In this assignment, you will design and run experiments to evaluate the impact of a few common parameters (like the choice of activation function, optimizer, and weight initialization strategy) and visualize the results in TensorBoard.

The starter code below shows the mechanics of using TensorBoard in Colab. Unlike the previous assignments, a limited amount of starter code is provided.  3c is an extra credit question, it's optional (you can receive full credit on this assignment without submitting it).

## Questions

### 3a. 
**Implement ReLU and compare against a previous activation function**.

The year is 2010. It is not commonly known that ReLU is a useful alternative to activation functions like Sigmoid or Tanh (nor has ReLU been implemented in the library you're using). Create a DNN to classify MNIST, and provide your own implementation of ReLU (instead of using a built-in method). Design and run an experiment to compare ReLU against other methods, and use TensorBoard to display your results. What differences do you observe, and why?

### 3b. 

**Optimizer and initalizer and soup**.

Do optimizers like Momentum or Adam really make a difference? How about different weight initialize strategies (like random normal, or glorot uniform?) Design and run experiments to find out, and use TensorBoard to display your results. What differences do you observe, and why?

### 3c. Extra credit (optional)

**Demonstrate the vanishing gradient problem**. 

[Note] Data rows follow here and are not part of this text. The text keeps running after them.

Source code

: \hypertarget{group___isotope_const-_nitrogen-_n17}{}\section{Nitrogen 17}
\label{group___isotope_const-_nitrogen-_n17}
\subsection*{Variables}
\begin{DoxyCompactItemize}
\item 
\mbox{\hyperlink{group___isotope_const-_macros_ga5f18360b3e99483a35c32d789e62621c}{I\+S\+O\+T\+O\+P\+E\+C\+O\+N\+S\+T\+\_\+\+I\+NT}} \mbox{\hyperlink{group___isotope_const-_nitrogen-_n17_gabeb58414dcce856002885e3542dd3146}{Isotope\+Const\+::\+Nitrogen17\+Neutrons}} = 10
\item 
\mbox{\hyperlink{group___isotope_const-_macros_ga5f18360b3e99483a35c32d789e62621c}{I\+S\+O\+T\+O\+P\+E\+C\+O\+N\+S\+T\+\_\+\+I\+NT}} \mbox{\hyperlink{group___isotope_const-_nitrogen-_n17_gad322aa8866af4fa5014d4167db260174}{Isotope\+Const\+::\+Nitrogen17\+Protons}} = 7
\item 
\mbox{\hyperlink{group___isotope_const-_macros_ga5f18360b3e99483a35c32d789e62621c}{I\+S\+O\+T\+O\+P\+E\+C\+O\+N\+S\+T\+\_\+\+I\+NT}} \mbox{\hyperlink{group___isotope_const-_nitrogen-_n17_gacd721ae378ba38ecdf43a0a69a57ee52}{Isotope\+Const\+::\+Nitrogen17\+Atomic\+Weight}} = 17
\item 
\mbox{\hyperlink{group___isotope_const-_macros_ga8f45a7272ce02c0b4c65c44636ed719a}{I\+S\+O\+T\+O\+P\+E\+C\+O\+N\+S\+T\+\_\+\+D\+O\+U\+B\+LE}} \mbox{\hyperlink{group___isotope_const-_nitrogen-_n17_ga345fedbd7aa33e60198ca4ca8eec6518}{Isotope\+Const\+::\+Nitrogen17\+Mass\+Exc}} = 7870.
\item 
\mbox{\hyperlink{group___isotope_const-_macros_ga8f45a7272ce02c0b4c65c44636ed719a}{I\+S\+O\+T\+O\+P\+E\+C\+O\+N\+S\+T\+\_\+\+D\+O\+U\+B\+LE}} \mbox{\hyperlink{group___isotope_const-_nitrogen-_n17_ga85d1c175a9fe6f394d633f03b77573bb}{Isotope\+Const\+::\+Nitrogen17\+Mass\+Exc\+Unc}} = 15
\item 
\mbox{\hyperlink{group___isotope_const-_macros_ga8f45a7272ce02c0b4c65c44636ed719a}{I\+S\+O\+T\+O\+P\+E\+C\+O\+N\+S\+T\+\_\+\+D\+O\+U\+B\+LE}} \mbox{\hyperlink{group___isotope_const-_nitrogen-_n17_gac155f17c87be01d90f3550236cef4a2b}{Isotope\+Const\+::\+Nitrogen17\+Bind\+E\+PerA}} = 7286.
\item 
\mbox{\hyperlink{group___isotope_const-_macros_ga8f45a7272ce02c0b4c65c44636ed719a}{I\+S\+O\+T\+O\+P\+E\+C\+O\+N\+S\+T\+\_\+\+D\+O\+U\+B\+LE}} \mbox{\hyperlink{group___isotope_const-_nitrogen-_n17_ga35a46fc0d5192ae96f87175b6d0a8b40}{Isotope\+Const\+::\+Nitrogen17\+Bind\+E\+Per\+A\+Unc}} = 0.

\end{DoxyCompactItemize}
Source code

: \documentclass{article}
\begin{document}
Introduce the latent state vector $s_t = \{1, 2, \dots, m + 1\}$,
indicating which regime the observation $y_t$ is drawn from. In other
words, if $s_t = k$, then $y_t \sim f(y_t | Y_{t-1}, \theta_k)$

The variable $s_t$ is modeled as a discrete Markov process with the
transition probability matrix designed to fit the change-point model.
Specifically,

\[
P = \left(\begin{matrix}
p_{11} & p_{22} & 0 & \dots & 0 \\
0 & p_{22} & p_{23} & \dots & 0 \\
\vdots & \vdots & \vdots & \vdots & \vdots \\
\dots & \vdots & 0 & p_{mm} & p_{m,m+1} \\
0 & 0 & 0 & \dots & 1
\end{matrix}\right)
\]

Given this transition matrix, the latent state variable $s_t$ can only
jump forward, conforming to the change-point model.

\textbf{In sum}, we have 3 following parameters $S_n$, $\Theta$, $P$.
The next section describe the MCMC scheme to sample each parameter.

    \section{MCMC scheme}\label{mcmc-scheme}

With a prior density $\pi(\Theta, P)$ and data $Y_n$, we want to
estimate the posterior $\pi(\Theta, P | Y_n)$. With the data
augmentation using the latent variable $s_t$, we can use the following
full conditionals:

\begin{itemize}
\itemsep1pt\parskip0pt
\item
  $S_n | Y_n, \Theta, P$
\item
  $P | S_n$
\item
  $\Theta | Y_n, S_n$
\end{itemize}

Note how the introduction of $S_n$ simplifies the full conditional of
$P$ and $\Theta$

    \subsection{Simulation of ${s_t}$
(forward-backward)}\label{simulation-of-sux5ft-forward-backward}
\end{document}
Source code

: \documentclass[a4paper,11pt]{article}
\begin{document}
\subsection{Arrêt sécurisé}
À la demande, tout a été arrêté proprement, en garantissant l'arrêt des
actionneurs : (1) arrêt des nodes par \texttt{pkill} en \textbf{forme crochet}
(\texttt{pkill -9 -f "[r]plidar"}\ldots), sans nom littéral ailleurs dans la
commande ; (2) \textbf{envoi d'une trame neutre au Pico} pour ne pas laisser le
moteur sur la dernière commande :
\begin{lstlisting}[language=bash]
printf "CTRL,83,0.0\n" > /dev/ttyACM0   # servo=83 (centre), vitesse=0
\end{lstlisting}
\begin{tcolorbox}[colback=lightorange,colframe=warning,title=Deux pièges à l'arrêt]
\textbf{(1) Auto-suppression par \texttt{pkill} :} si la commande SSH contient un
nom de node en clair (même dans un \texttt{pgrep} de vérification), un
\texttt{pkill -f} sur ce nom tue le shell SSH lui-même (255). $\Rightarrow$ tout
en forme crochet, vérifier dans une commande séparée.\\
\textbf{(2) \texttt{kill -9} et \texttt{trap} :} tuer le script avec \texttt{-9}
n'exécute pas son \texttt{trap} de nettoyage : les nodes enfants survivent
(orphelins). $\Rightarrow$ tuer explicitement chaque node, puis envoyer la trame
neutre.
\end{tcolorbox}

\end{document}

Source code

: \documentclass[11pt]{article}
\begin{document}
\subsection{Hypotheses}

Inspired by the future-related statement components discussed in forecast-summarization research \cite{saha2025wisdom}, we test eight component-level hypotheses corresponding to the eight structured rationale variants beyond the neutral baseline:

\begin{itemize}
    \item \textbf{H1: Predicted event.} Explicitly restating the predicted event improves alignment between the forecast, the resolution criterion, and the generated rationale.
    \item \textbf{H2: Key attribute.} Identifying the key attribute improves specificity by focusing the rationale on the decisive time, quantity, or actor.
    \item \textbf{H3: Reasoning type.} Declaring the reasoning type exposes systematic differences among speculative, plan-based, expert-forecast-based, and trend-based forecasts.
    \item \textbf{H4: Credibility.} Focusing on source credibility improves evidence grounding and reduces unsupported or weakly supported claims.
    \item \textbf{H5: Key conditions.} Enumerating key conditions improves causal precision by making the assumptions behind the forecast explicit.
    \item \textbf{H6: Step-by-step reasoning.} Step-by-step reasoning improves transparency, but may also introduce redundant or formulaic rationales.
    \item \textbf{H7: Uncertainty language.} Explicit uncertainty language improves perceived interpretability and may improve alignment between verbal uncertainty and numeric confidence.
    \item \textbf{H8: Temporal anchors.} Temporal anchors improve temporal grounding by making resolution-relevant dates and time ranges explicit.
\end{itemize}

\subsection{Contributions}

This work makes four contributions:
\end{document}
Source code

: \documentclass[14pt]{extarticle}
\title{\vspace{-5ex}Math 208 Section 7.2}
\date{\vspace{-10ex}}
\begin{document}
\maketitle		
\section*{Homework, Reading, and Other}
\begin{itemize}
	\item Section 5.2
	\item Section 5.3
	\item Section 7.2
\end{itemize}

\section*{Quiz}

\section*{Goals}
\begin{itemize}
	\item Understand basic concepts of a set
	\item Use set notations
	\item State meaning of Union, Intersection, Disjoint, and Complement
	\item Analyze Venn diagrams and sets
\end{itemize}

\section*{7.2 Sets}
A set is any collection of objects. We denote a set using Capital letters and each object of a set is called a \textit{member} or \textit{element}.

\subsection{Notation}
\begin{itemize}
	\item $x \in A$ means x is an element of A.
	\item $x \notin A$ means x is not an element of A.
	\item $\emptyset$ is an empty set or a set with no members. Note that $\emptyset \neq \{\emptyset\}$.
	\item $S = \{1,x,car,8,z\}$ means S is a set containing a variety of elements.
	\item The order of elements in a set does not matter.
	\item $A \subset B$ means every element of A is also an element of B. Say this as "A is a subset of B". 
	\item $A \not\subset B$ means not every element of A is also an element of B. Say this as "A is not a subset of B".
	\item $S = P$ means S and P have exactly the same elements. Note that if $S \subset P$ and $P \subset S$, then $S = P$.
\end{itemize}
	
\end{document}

Implement an especially deep neural network and train it on a simple dataset like MNIST. Choose activation functions, initialization strategies, and an optimizer that are likely to cause this behavior. Produce histograms of activations and gradients at various layers during training. What do you see? Next, adjust the parameters above to correct this behavior. Visualize and compare the results.

## Submission instructions

Please submit your assignment on CourseWorks by uploading a zip file that includes:

* A Jupyter notebook, containing complete code to reproduce your experiments, and saved output showing your results.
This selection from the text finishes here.